» ABOUT THIS TASK:
Filter the entries down to the lines containing "doAddressMatche", and copy those lines.

==============================

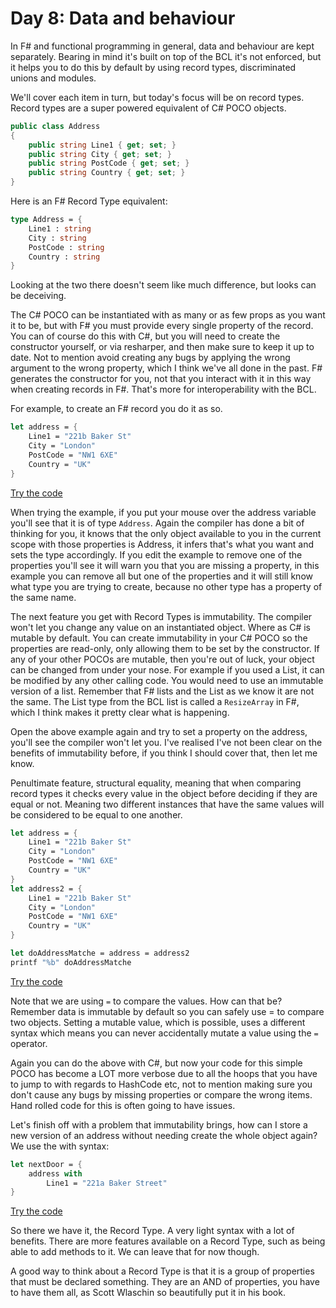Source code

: # Day 8: Data and behaviour

In F# and functional programming in general, data and behaviour are kept separately. Bearing in mind it's built on top of the BCL it's not enforced, but it helps you to do this by default by using record types, discriminated unions and modules.

We'll cover each item in turn, but today's focus will be on record types. Record types are a super powered equivalent of C# POCO objects.

```csharp
public class Address
{
    public string Line1 { get; set; }
    public string City { get; set; }
    public string PostCode { get; set; }
    public string Country { get; set; }
}
```

Here is an F# Record Type equivalent:

```fsharp
type Address = {
    Line1 : string
    City : string
    PostCode : string
    Country : string
}
```

Looking at the two there doesn't seem like much difference, but looks can be deceiving.

The C# POCO can be instantiated with as many or as few props as you want it to be, but with F# you must provide every single property of the record. You can of course do this with C#, but you will need to create the constructor yourself, or via resharper, and then make sure to keep it up to date. Not to mention avoid creating any bugs by applying the wrong argument to the wrong property, which I think we've all done in the past. F# generates the constructor for you, not that you interact with it in this way when creating records in F#. That's more for interoperability with the BCL.

For example, to create an F# record you do it as so.

```fsharp
let address = {
    Line1 = "221b Baker St"
    City = "London"
    PostCode = "NW1 6XE"
    Country = "UK"
}
```
[Try the code](https://try.fsharp.org/#?code=C4TwDgpgBAggJnAThAziqBeKBvAsAKCiKgBkBLAOwgEYoAuKFYRSgcwOKgGEzR7HmbDsQAKAeyZcxcaAyYsK7QsSkBXCsxD95Q-AF8CBADYRgUAIYJkaTDmFFyVWlgBEAJjfUARlABC5gGsIRCgAZWAXe25eLVcSMQo4BMjlInFJaWhXADkAdVoANgANAFEUzjUNRFioFwBVAGkUvSA&html=DwCwLgtgNgfAsAKAAQqaApgQwCb2ag4CdMTJcMABwFp0BHAVwEsA3AXgCIBhAewDsw6AdQAqAT0roOSAMb9BAzoIAeYAPThoAbhkhMAJwDOJNgzAAzagA4OeQhqy5EhAEY9sYu6mBq3HvD6asEA&css=Q)

When trying the example, if you put your mouse over the address variable you'll see that it is of type ```Address```. Again the compiler has done a bit of thinking for you, it knows that the only object available to you in the current scope with those properties is Address, it infers that's what you want and sets the type accordingly. If you edit the example to remove one of the properties you'll see it will warn you that you are missing a property, in this example you can remove all but one of the properties and it will still know what type you are trying to create, because no other type has a property of the same name.

The next feature you get with Record Types is immutability. The compiler won't let you change any value on an instantiated object. Where as C# is mutable by default. You can create immutability in your C# POCO so the properties are read-only, only allowing them to be set by the constructor. If any of your other POCOs are mutable, then you're out of luck, your object can be changed from under your nose. For example if you used a List, it can be modified by any other calling code. You would need to use an immutable version of a list. Remember that F# lists and the List as we know it are not the same. The List type from the BCL list is called a `ResizeArray` in F#, which I think makes it pretty clear what is happening.

Open the above example again and try to set a property on the address, you'll see the compiler won't let you. I've realised I've not been clear on the benefits of immutability before, if you think I should cover that, then let me know.

Penultimate feature, structural equality, meaning that when comparing record types it checks every value in the object before deciding if they are equal or not. Meaning two different instances that have the same values will be considered to be equal to one another.

```fsharp
let address = {
    Line1 = "221b Baker St"
    City = "London"
    PostCode = "NW1 6XE"
    Country = "UK"
}
let address2 = {
    Line1 = "221b Baker St"
    City = "London"
    PostCode = "NW1 6XE"
    Country = "UK"
}

let doAddressMatche = address = address2
printf "%b" doAddressMatche
```
[Try the code](https://try.fsharp.org/#?code=C4TwDgpgBAggJnAThAziqBeKBvAsAKCiKgBkBLAOwgEYoAuKFYRSgcwOKgGEzR7HmbDsQAKAeyZcxcaAyYsK7QsSkBXCsxD95Q-AF8CBADYRgUAIYJkaTDmFFyVWlgBEAJjfUARlABC5gGsIRCgAZWAXe25eLVcSMQo4BMjlInFJaWhXADkAdVoANgANAFEUzjUNRFioFwBVAGkUg3wTM0skVBQ3WzxU0koaW3dPH38gkPDylRjh+MTkqPTgKRlhvMLS6aJKzWHG5sNW0ygk+E60AFlzYABjAAssiysu2w7rboIwBWAAM1qAKReFynMTnD7XO6PIA&html=DwCwLgtgNgfAsAKAAQqaApgQwCb2ag4CdMTJcMABwFp0BHAVwEsA3AXgCIBhAewDsw6AdQAqAT0roOSAMb9BAzoIAeYAPThoAbhkhMAJwDOJNgzAAzagA4OeQhqy5EhAEY9sYu6mBq3HvD6asEA&css=Q)

Note that we are using ```=``` to compare the values. How can that be? Remember data is immutable by default so you can safely use = to compare two objects. Setting a mutable value, which is possible, uses a different syntax which means you can never accidentally mutate a value using the ```=``` operator.

Again you can do the above with C#, but now your code for this simple POCO has become a LOT more verbose due to all the hoops that you have to jump to with regards to HashCode etc, not to mention making sure you don't cause any bugs by missing properties or compare the wrong items. Hand rolled code for this is often going to have issues.

Let's finish off with a problem that immutability brings, how can I store a new version of an address without needing create the whole object again? We use the with syntax:

```fsharp
let nextDoor = {
    address with
        Line1 = "221a Baker Street"
}
```
[Try the code](https://try.fsharp.org/#?code=C4TwDgpgBAggJnAThAziqBeKBvAsAKCiKgBkBLAOwgEYoAuKFYRSgcwOKgGEzR7HmbDsQAKAeyZcxcaAyYsK7QsSkBXCsxD95Q-AF8CBADYRgUAIYJkaTDmFFyVWlgBEAJjfUARlABC5gGsIRCgAZWAXe25eLVcSMQo4BMjlInFJaWhXADkAdVoANgANAFEUzjUNRFioFwBVAGkUg3xjUygqAA9gABExMRCsPFSLK1R0AHdeAAsozkcaW3dPcz9A4LDmCFNy4ha2syT4JHGAWXNgAGNprNGTmywu3v7EAjAFYAAzWoBSLxcoEcxmhzlcbkA&html=DwCwLgtgNgfAsAKAAQqaApgQwCb2ag4CdMTJcMABwFp0BHAVwEsA3AXgCIBhAewDsw6AdQAqAT0roOSAMb9BAzoIAeYAPThoAbhkhMAJwDOJNgzAAzagA4OeQhqy5EhAEY9sYu6mBq3HvD6asEA&css=Q)

So there we have it, the Record Type. A very light syntax with a lot of benefits. There are more features available on a Record Type, such as being able to add methods to it. We can leave that for now though.

A good way to think about a Record Type is that it is a group of properties that must be declared something. They are an AND of properties, you have to have them all, as Scott Wlaschin so beautifully put it in his book.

==============================

» RESPONSE:
let doAddressMatche = address = address2
printf "%b" doAddressMatche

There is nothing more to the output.